Hong Kong | EGINDO.co – Penjual buku di pameran buku tahunan Hong Kong menawarkan lebih sedikit pilihan buku yang dianggap sensitif secara politik, karena mereka berusaha menghindari pelanggaran undang-undang keamanan nasional yang diberlakukan di kota itu tahun lalu.
Pameran buku ditunda dua kali tahun lalu karena pandemi virus corona. Biasanya menarik ratusan ribu orang yang mencari segala sesuatu mulai dari buku terlaris terbaru hingga karya tokoh politik.
Tahun ini, jauh lebih sedikit buku sensitif politik yang dipamerkan. Vendor mengkurasi buku mereka dengan hati-hati untuk menghindari pelanggaran hukum keamanan nasional.
Beijing memberlakukan hukum di Hong Kong pada Juni 2020.
Pihak berwenang telah menggunakannya untuk menindak perbedaan pendapat, menangkap lebih dari 100 orang di kota itu.
Undang-undang tersebut telah menuai kritik dari pemerintah dan kritikus lain yang mengatakan undang-undang itu membatasi kebebasan yang tidak ditemukan di daratan yang diperintah komunis yang dijanjikan kepada bekas jajahan Inggris itu selama 50 tahun setelah diserahkan ke Beijing pada 1997.
Jimmy Pang, penerbit lokal yang biasa menjual buku tentang demonstrasi 2014 yang dikenal sebagai Gerakan Payung, mengatakan banyak buku yang kritis terhadap pemerintah telah hilang.

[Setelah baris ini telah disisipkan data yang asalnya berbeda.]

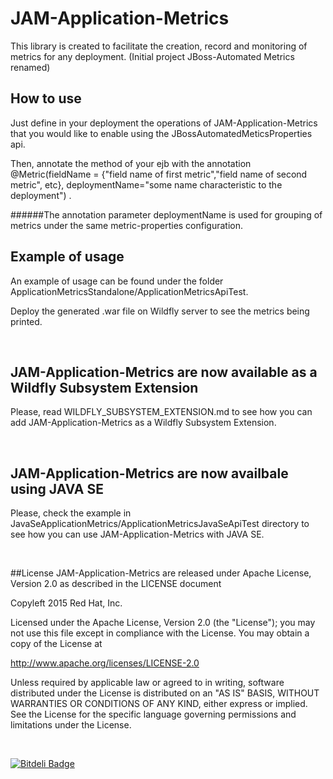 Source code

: # JAM-Application-Metrics 
This library is created to facilitate the creation, record and monitoring of metrics for any deployment. (Initial project JBoss-Automated Metrics renamed)

## How to use
Just define in your deployment the operations of JAM-Application-Metrics that you would like to enable using the JBossAutomatedMeticsProperties api.

Then, annotate the method of your ejb with the annotation @Metric(fieldName = {"field name of first metric","field name of second metric", etc}, deploymentName="some name characteristic to the deployment") .

######The annotation parameter deploymentName is used for grouping of metrics under the same metric-properties configuration.

## Example of usage
An example of usage can be found under the folder ApplicationMetricsStandalone/ApplicationMetricsApiTest.

Deploy the generated .war file on Wildfly server to see the metrics being printed.


<br/>

## JAM-Application-Metrics are now available as a Wildfly Subsystem Extension
Please, read WILDFLY_SUBSYSTEM_EXTENSION.md to see how you can add JAM-Application-Metrics as a Wildfly Subsystem Extension.


<br/>

## JAM-Application-Metrics are now availbale using JAVA SE
Please, check the example in JavaSeApplicationMetrics/ApplicationMetricsJavaSeApiTest directory to see how you can use JAM-Application-Metrics with JAVA SE.

<br/>

##License 
JAM-Application-Metrics are released under Apache License, Version 2.0 as described in the LICENSE document


Copyleft 2015 Red Hat, Inc.

Licensed under the Apache License, Version 2.0 (the "License");
you may not use this file except in compliance with the License.
You may obtain a copy of the License at

 http://www.apache.org/licenses/LICENSE-2.0

Unless required by applicable law or agreed to in writing, software
distributed under the License is distributed on an "AS IS" BASIS,
WITHOUT WARRANTIES OR CONDITIONS OF ANY KIND, either express or implied.
See the License for the specific language governing permissions and
limitations under the License.

<br/>

[![Bitdeli Badge](https://d2weczhvl823v0.cloudfront.net/panossot/jboss-automated-metrics/trend.png)](https://bitdeli.com/free "Bitdeli Badge")
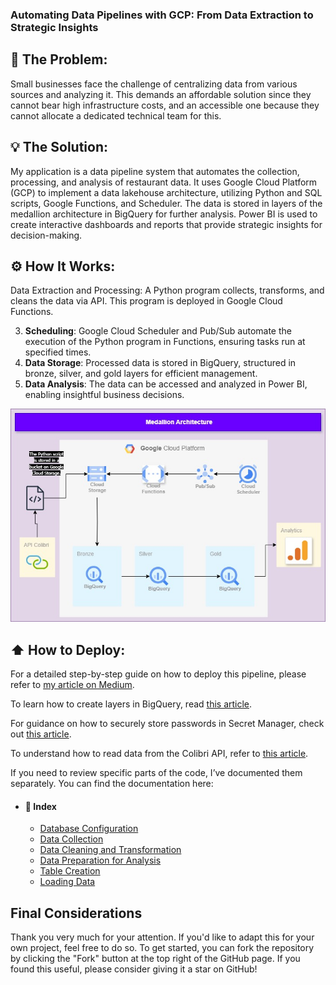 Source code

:### Automating Data Pipelines with GCP: From Data Extraction to Strategic Insights



## 🧐️ The Problem:
Small businesses face the challenge of centralizing data from various sources and analyzing it. This demands an affordable solution since they cannot bear high infrastructure costs, and an accessible one because they cannot allocate a dedicated technical team for this.


## 💡  The Solution:

My application is a data pipeline system that automates the collection, processing, and analysis of restaurant data. It uses Google Cloud Platform (GCP) to implement a data lakehouse architecture, utilizing Python and SQL scripts, Google Functions, and Scheduler. The data is stored in layers of the medallion architecture in BigQuery for further analysis. Power BI is used to create interactive dashboards and reports that provide strategic insights for decision-making.

## ⚙️ How It Works:
Data Extraction and Processing: A Python program collects, transforms, and cleans the data via API. This program is deployed in Google Cloud Functions.

3. **Scheduling**: Google Cloud Scheduler and Pub/Sub automate the execution of the Python program in Functions, ensuring tasks run at specified times.
4. **Data Storage**: Processed data is stored in BigQuery, structured in bronze, silver, and gold layers for efficient management.
5. **Data Analysis**: The data can be accessed and analyzed in Power BI, enabling insightful business decisions.

![Pipeline dos dados](pipeline.jpg)

## ⬆️ How to Deploy:

For a detailed step-by-step guide on how to deploy this pipeline, please refer to [my article on Medium](https://medium.com/@carolfazani/criando-um-pipeline-de-dados-com-google-cloud-functions-b527934dcba3). 

To learn how to create layers in BigQuery, read [this article](https://medium.com/@carolfazani/implementando-a-arquitetura-medalhão-no-big-query-cc6f952bca74).

For guidance on how to securely store passwords in Secret Manager, check out [this article](https://medium.com/@carolfazani/implementação-segura-de-senhas-um-tutorial-prático-56b8aa981beb).

To understand how to read data from the Colibri API, refer to [this article](https://medium.com/@carolfazani/extraindo-dados-de-restaurantes-com-python-e-a-api-do-colibri-8d3b442a30e6).




If you need to review specific parts of the code, I’ve documented them separately. You can find the documentation here:



- #### 📝 Index
    - [Database Configuration](https://github.com/carolfazani/Restaurant-Data/tree/master/database)
    - [Data Collection](https://github.com/carolfazani/Restaurant-Data/tree/master/extraction_colibri)
    - [Data Cleaning and Transformation](https://github.com/carolfazani/Restaurant-Data/tree/master/transform_data)
    - [Data Preparation for Analysis](https://github.com/carolfazani/Restaurant-Data/tree/master/BQ_model_data)
    - [Table Creation](https://github.com/carolfazani/Restaurant-Data/tree/master/BQ_create_tables)
    - [Loading Data](https://github.com/carolfazani/Restaurant-Data/tree/master/BQ_data_loading)



## Final Considerations

Thank you very much for your attention. If you'd like to adapt this for your own project, feel free to do so. To get started, you can fork the repository by clicking the "Fork" button at the top right of the GitHub page. If you found this useful, please consider giving it a star on GitHub!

“Setiap vendor akan membaca buku yang mereka bawa ke pameran buku untuk melihat apakah ada konten yang dapat menyebabkan masalah,” kata Pang, yang merupakan presiden penerbit Subkultur.
“Kami tidak ingin mendapat masalah yang akan mempengaruhi jalannya pameran buku, jadi kali ini kami banyak melakukan swasensor.
Kami membaca setiap buku dan setiap kata sebelum kami membawanya ke sini, ”katanya.
Beberapa buku yang diterbitkan oleh Subculture ditarik dari rak perpustakaan umum Hong Kong awal tahun ini. Buku-buku itu tidak tersedia di pameran.
Sekarang pihak berwenang telah menggunakan undang-undang keamanan nasional untuk meredam perbedaan pendapat, penerbit, distributor dan bahkan importir dan eksportir menjadi waspada tentang risiko penerbitan atau berurusan dengan buku-buku yang berpotensi sensitif, kata Hui Ching, direktur riset Institut Zhi Ming Hong Kong, sebuah lembaga think tank swasta dan independen.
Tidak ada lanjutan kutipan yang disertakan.